The Sena-BJP saga does not end there. Shiv Sena spokesperson Sanjay Raut praised Congress president Rahul Gandhi's speech in the Lok Sabha on Friday. But even before the debate started, the party's mouthpiece Saamana went to the extent of describing the BJP as "butchers who save animals but kill humans".

The icing on the cake here is Saamana's view, which Raut edited, that "winning elections and remaining in power by hook or crook is not democracy". It calls the no-confidence motion a "sound thrashing" because of the NDA's numbers, and that it was bound to fail from the beginning. It accuses the NDA of using its majority as a "tool to indulge in dictatorship".

It also accuses the BJP of winning elections by manipulating electronic voting machines and making "democracy a scarecrow". If this is indeed the case, the Sena needs to explain why it is clinging onto its share in the governments at the Centre and in Maharashtra.

The Sena's decisions make it seem like a political party keen on hitting all the time but not wanting to hurt itself. Simply put, the Shiv Sena is dancing a foxtrot — one dancer starting with the left foot, taking two steps forward, stepping to the side and then closing the square, while its partner does the opposite. This involves movement but does not cover any distance.

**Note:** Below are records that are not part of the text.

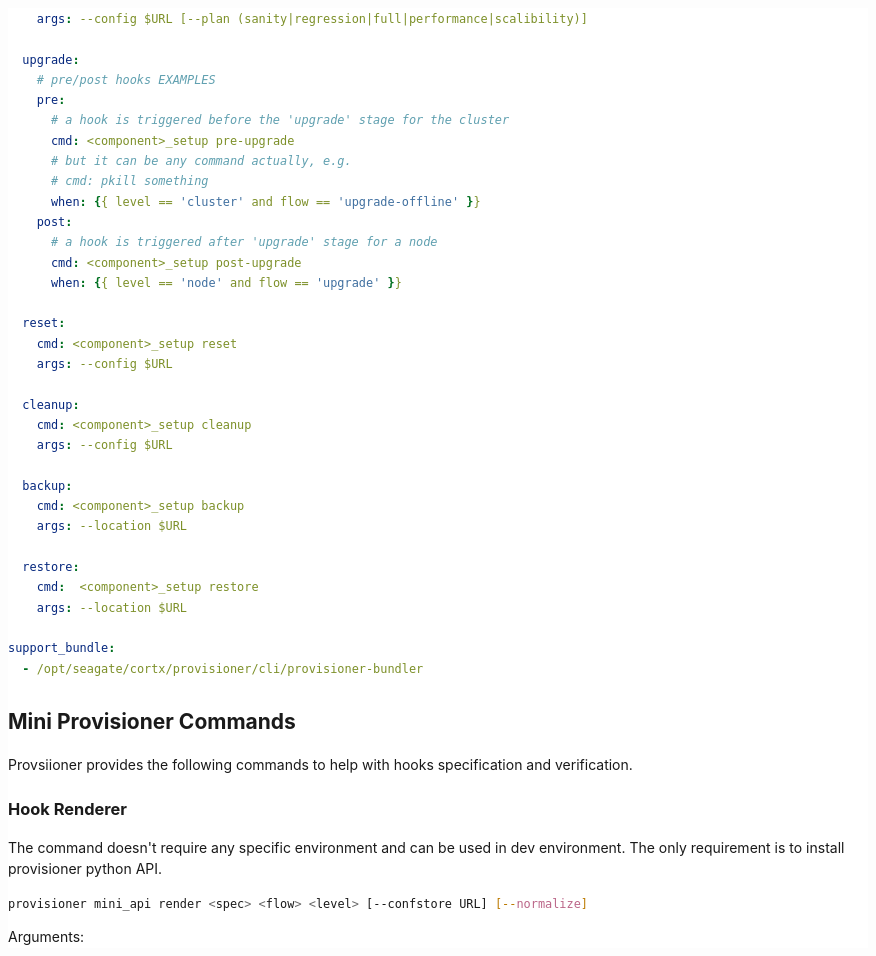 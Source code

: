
 ```yaml
    args: --config $URL [--plan (sanity|regression|full|performance|scalibility)]

  upgrade:
    # pre/post hooks EXAMPLES
    pre:
      # a hook is triggered before the 'upgrade' stage for the cluster
      cmd: <component>_setup pre-upgrade
      # but it can be any command actually, e.g.
      # cmd: pkill something
      when: {{ level == 'cluster' and flow == 'upgrade-offline' }}
    post:
      # a hook is triggered after 'upgrade' stage for a node
      cmd: <component>_setup post-upgrade
      when: {{ level == 'node' and flow == 'upgrade' }}

  reset:
    cmd: <component>_setup reset
    args: --config $URL

  cleanup:
    cmd: <component>_setup cleanup
    args: --config $URL

  backup:
    cmd: <component>_setup backup
    args: --location $URL

  restore:
    cmd:  <component>_setup restore
    args: --location $URL

support_bundle:
  - /opt/seagate/cortx/provisioner/cli/provisioner-bundler
```

## Mini Provisioner Commands

Provsiioner provides the following commands to help with hooks
specification and verification.

### Hook Renderer

The command doesn't require any specific environment and
can be used in dev environment. The only requirement is to install
provisioner python API.

```bash
provisioner mini_api render <spec> <flow> <level> [--confstore URL] [--normalize] 
```

Arguments:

This has been the state of affairs since the 2014 Assembly election results were announced: the Sena opted to be the Opposition, staked claim to a leader's position, backed out, kept haranguing the BJP, played the role of the Opposition — but more of a whiner's — within the government and then announced that it will go at it alone in the next elections.

The Shiv Sena cannot possibly be concerned about the stability of the BJP-led government in Maharashtra. The Modi government is also not at the risk of destabilising if the Sena withdraws its support for the NDA at the Centre. The Sena is likely making its decisions only with the aim to maximise whatever pre-electoral gains it can muster for itself.

However, the abstention from the no-confidence vote does smack of a Shah-Thackeray deal, at least for the nonce, regardless of what it actually is.